About this exercise
Looking at the listing below, how many lines include "begin"? Answer with the number only.

Information supplied Block Start

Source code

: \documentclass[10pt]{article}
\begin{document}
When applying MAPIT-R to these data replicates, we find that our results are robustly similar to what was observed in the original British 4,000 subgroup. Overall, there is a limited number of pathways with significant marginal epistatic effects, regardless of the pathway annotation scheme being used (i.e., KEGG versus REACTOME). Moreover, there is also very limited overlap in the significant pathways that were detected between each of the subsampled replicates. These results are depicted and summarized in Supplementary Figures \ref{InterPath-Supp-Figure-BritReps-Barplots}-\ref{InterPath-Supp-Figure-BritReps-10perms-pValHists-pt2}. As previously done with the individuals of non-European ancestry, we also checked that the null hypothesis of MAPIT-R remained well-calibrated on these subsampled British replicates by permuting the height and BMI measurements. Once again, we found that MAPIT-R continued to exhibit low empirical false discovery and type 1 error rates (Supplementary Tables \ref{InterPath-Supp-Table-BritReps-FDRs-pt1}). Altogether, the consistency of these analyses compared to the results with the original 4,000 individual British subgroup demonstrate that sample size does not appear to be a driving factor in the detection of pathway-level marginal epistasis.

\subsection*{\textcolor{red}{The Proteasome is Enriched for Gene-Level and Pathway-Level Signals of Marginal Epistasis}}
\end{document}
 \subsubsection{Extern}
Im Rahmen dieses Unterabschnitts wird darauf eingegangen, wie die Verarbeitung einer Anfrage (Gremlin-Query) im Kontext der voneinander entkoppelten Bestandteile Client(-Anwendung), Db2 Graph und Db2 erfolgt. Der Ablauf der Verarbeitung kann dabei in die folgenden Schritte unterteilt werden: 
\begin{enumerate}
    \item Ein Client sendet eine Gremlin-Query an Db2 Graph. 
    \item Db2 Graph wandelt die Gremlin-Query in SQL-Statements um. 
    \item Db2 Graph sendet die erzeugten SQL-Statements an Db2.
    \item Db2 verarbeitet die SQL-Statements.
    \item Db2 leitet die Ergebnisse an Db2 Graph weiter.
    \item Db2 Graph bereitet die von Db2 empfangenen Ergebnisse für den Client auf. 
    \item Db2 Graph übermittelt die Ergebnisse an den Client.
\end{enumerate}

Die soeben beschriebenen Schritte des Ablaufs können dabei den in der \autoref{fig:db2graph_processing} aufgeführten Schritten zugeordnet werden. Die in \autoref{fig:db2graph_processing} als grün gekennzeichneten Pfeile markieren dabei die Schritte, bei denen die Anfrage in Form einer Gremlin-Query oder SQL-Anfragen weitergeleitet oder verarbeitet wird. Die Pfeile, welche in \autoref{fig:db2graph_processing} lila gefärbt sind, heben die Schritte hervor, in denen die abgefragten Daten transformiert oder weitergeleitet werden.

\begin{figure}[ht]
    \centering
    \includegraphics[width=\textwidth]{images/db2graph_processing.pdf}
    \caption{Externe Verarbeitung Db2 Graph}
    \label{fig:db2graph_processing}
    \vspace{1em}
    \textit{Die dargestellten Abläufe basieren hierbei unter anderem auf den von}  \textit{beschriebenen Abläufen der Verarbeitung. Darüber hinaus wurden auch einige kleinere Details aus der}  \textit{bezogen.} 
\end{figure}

Information supplied Block End

Reply
3